The authors develop a multi-scale generalization bound to explain why this philosophy of frequency aware separation helps with improved generalization. Finally, the authors conduct experiments on seven benchmarks out of which five are classification based and two are regression based. In these experiments, the authors both establish that their approach turns out to be state-of-the-art but also provide an ablation analysis to show critical the role of different modeling components (Koopman operator, frequency decomposition etc.).

优缺点分析

Strengths

  1. Technical novelty Treating the parameters as signal and separation of the signal into low and high-frequency component is a new method that to the best of my knowledge was not tried before.

  2. Theoretical arguments Low-frequency component's evolution depends on the Koopman operator.
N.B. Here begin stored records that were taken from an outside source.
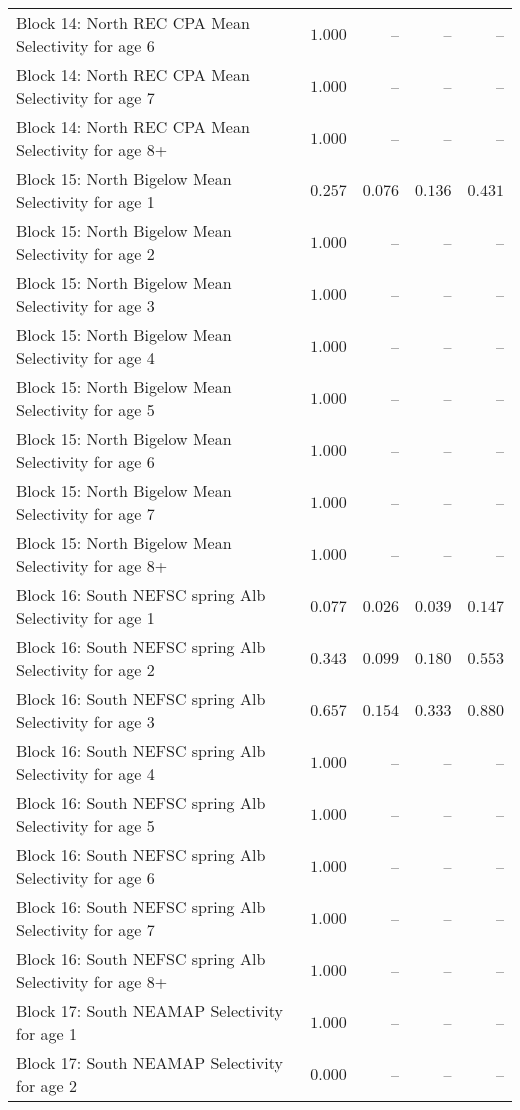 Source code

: \documentclass[
]{article}
\begin{document}
\begin{landscape}
\begin{longtable}[t]{lrrrr}
Block 14: North REC CPA Mean Selectivity for age 6 & $1.000$ & -- & -- & --\\
Block 14: North REC CPA Mean Selectivity for age 7 & $1.000$ & -- & -- & --\\
Block 14: North REC CPA Mean Selectivity for age 8+ & $1.000$ & -- & -- & --\\
Block 15: North Bigelow Mean Selectivity for age 1 & $0.257$ & $0.076$ & $0.136$ & $0.431$\\
\addlinespace
Block 15: North Bigelow Mean Selectivity for age 2 & $1.000$ & -- & -- & --\\
Block 15: North Bigelow Mean Selectivity for age 3 & $1.000$ & -- & -- & --\\
Block 15: North Bigelow Mean Selectivity for age 4 & $1.000$ & -- & -- & --\\
Block 15: North Bigelow Mean Selectivity for age 5 & $1.000$ & -- & -- & --\\
Block 15: North Bigelow Mean Selectivity for age 6 & $1.000$ & -- & -- & --\\
\addlinespace
Block 15: North Bigelow Mean Selectivity for age 7 & $1.000$ & -- & -- & --\\
Block 15: North Bigelow Mean Selectivity for age 8+ & $1.000$ & -- & -- & --\\
Block 16: South NEFSC spring Alb Selectivity for age 1 & $0.077$ & $0.026$ & $0.039$ & $0.147$\\
Block 16: South NEFSC spring Alb Selectivity for age 2 & $0.343$ & $0.099$ & $0.180$ & $0.553$\\
Block 16: South NEFSC spring Alb Selectivity for age 3 & $0.657$ & $0.154$ & $0.333$ & $0.880$\\
\addlinespace
Block 16: South NEFSC spring Alb Selectivity for age 4 & $1.000$ & -- & -- & --\\
Block 16: South NEFSC spring Alb Selectivity for age 5 & $1.000$ & -- & -- & --\\
Block 16: South NEFSC spring Alb Selectivity for age 6 & $1.000$ & -- & -- & --\\
Block 16: South NEFSC spring Alb Selectivity for age 7 & $1.000$ & -- & -- & --\\
Block 16: South NEFSC spring Alb Selectivity for age 8+ & $1.000$ & -- & -- & --\\
\addlinespace
Block 17: South NEAMAP Selectivity for age 1 & $1.000$ & -- & -- & --\\
Block 17: South NEAMAP Selectivity for age 2 & $0.000$ & -- & -- & --\\

\end{longtable}
\end{landscape}
\end{document}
The authors show the sharpening of the generalization bound provided the spectral radius of the operator is less than one. Further, the authors propose a Bayesian justification for the smoothening regularizer used for the high-frequency components.

  3. Solid empirical section The results in the experiments section show that the approach is especially beneficial in modeling periodic drifts as shown by Elec 2 and Appliance dataset. The ablations and sensitivity plots are quite informative.

Weaknesses

  1. Writing I found the paper poorly written. The method is hard to follow as it is broken down into many small subparts. The authors made the unfortunate choice of having the algorithm in the Appendix. The authors should take the pain of writing a simple step-by-step description of the key elements of the method. Especially since the method would first involve learning theta's for each domain, it makes it all the more confusing as that is not done in standard methods.
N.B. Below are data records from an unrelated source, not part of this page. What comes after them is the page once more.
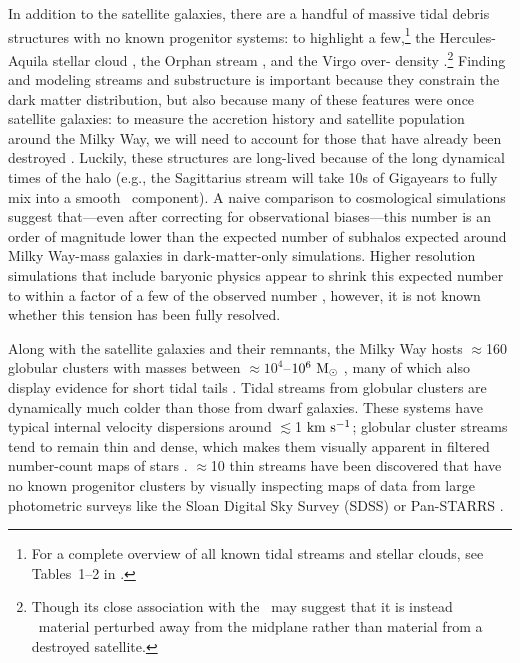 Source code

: In addition to the satellite galaxies, there are a handful of massive tidal
debris structures with no known progenitor systems: to highlight a
few,\footnote{For a complete overview of all known tidal streams and stellar
clouds, see Tables~1--2 in \cite{grillmair16}.} the Hercules-Aquila stellar
cloud \citep{belokurov07b}, the Orphan stream \citep{grillmair06b}, and the
Virgo over- density \citep{juric08}.\footnote{Though its close association with
the \mwdisk\ may suggest that it is instead \mwdisk\ material perturbed away
from the midplane rather than material from a destroyed satellite.} Finding and
modeling streams and substructure is important because they constrain the dark
matter distribution, but also because many of these features were once satellite
galaxies: to measure the accretion history and satellite population around the
Milky Way, we will need to account for those that have already been destroyed
\citep[e.g.,][]{johnston08}. Luckily, these structures are long-lived because of
the long dynamical times of the halo (e.g., the Sagittarius stream will take 10s
of Gigayears to fully mix into a smooth \mwhalo\ component). A naive comparison
to cosmological simulations suggest that---even after correcting for
observational biases---this number is an order of magnitude lower than the
expected number of subhalos expected around Milky Way-mass galaxies in
dark-matter-only simulations. Higher resolution simulations that include
baryonic physics appear to shrink this expected number to within a factor of a
few of the observed number \citep[e.g.,][]{zolotov12, brooks13,sawala16},
however, it is not known whether this tension has been fully resolved.

Along with the satellite galaxies and their remnants, the Milky Way hosts
$\approx$160 globular clusters with masses between $\approx$$10^4$--$10^6~\mathrm{M}_\odot$
\citep{harris10}, many of which also display evidence for short tidal tails
\citep{grillmair95, leon00}. Tidal streams from globular clusters are
dynamically much colder than those from dwarf galaxies. These systems have
typical internal velocity dispersions around $\lesssim$1$~\mathrm{km}~\mathrm{s}^{-1}$; globular
cluster streams tend to remain thin and dense, which makes them visually
apparent in filtered number-count maps of stars \citep{grillmair08}. $\approx$10
thin streams have been discovered that have no known progenitor clusters by
visually inspecting maps of data from large photometric surveys like the Sloan
Digital Sky Survey (SDSS) or Pan-STARRS \citep[e.g.,][]{grillmair06a, bonaca12,
bernard14}.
  2. Vague claims: First let me quote, "Prevailing TDG methods often fall short under complex concept drifts. Typically constrained by assumptions of incremental change or local smoothness, they struggle to simultaneously capture long-range dynamics like periodicity (Challenge 1) and filter transient noise or domain-specific uncertainties (Challenge 2), thereby failing to effectively balance stability with adaptability crucial for real-world scenarios" Firstly, both these challenges are vaguely stated. Can the authors be more precise on what do each of these challenges mean in a mathematical sense? Secondly, when the authors state that the existing TDG methods fail to capture xyz, it would be best if authors can create a simple toy example. Through this toy task, the authors can highlight why the existing methods fail and why their method succeeds. Bear in mind, the toy task is to build intuition.
    Let me quote "This averaging operation inherently suppresses parameter-wise variations in oscillation patterns, ensuring robustness to localized noise in individual dimensions". Now this is again a vague claim, which is not precise and has no evidence to back it up. Can the authors explain the choice of averaging better? or was it just the most natural heuristic?
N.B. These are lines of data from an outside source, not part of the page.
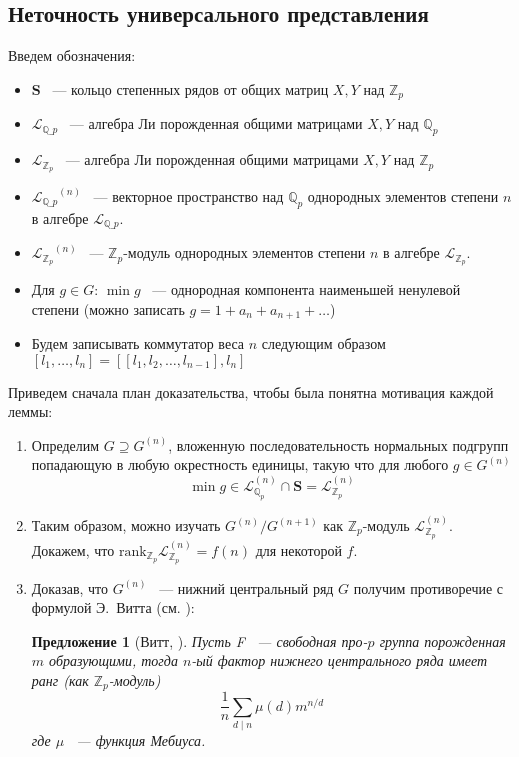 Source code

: \documentclass[12pt,a4paper]{article}
\newtheorem{proposition}{Предложение}[section]
\newcommand{\Z}{\ensuremath{\mathbb{Z}}}
\newcommand{\Q}{\ensuremath{\mathbb{Q}}}
\newcommand{\LQ}{\ensuremath{\mathcal{L}_{\mathbb{Q}\_p}}}
\newcommand{\LZ}{\ensuremath{\mathcal{L}_{\mathbb{Z}_p}}}
\newcommand{\LQn}{\ensuremath{\mathcal{L}^{(n)}_{\mathbb{Q}_p}}}
\newcommand{\LZn}{\ensuremath{\mathcal{L}^{(n)}_{\mathbb{Z}_p}}}
\newcommand{\Sbf}{\ensuremath{\mathbf{S}}}
\newcommand{\rank}{\ensuremath{\mathrm{rank}}}
\begin{document}
    \subsection{Неточность универсального представления}
    Введем обозначения:
    \begin{itemize}
        \item $\mathbf{S}$ ~--- кольцо степенных рядов от общих матриц $X, Y$ над $\Z_p$
        \item $\LQ$ ~--- алгебра Ли порожденная общими матрицами $X, Y$ над $\Q_p$
        \item $\LZ$ ~--- алгебра Ли порожденная общими матрицами $X, Y$ над $\Z_p$
        \item $\LQ^{(n)}$ ~--- векторное пространство над $\Q_p$ однородных элементов степени $n$ в алгебре $\LQ$.
        \item $\LZ^{(n)}$ ~---  $\Z_p$-модуль однородных элементов степени $n$ в алгебре $\LZ$.
        \item Для $g\in G$: $\min{g}$ ~--- однородная компонента наименьшей ненулевой степени (можно записать $g=1 + a_n + a_{n+1} + \ldots$)
        \item Будем записывать коммутатор веса $n$ следующим образом $[l_1, \ldots, l_n] = [[l_1, l_2, \ldots, l_{n-1}], l_n]$
    \end{itemize}
    Приведем сначала план доказательства, чтобы была понятна мотивация каждой леммы:
    \begin{enumerate}
        \item Определим $G\supseteq G^{(n)}$, вложенную последовательность нормальных подгрупп попадающую в любую окрестность единицы, такую что для любого $g\in G^{(n)}$
        \[
            \min{g} \in \LQn\cap\Sbf = \LZn
        \]
        \item Таким образом, можно изучать $G^{(n)}/G^{(n+1)}$ как $\Z_p$-модуль $\LZn$.
        Докажем, что $\rank_{\Z_p}{\LZn} = f(n)$ для некоторой $f$.
        \item Доказав, что $G^{(n)}$ ~--- нижний центральный ряд $G$ получим противоречие с формулой Э.\ Витта (см. \cite{Lubotzky}):
        \begin{proposition}[Витт, \cite{Lubotzky}]
            \label{thm:Vitt}
            Пусть F ~--- свободная про-$p$ группа порожденная $m$ образующими, тогда $n$-ый фактор нижнего центрального ряда имеет ранг (как $\Z_p$-модуль)
            \[
                \frac{1}{n}\sum\limits_{d\mid n} \mu(d) m^{n / d}
            \]
            где $\mu$ ~--- функция Мебиуса.
        \end{proposition}
    \end{enumerate}
\end{document}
  3. On the role of Koopman operator In the current form, the authors use the Koopman operators to motivate their loss function. I found the whole description via Koopman operators overloaded and unnecessary. The authors might have as well stated that they are modeling latent dynamics via a linear transformation. Here is a parallel I want to draw. Consider kernel SVMs, where one motivates featurization in infinite dimensional spaces and then uses representer theorems to show how Kernel matrix is all we need to characterize the solutions. In those descriptions, the infinite dimensional formulation is actually used. In this case, the authors are referring to an infinite dimensional object but using the straightforward linear usage of it. It is like referring to kernel SVMs, but invoking the linear kernel. Hence, I recommend that the authors tone down the jargon as it feels unncessary.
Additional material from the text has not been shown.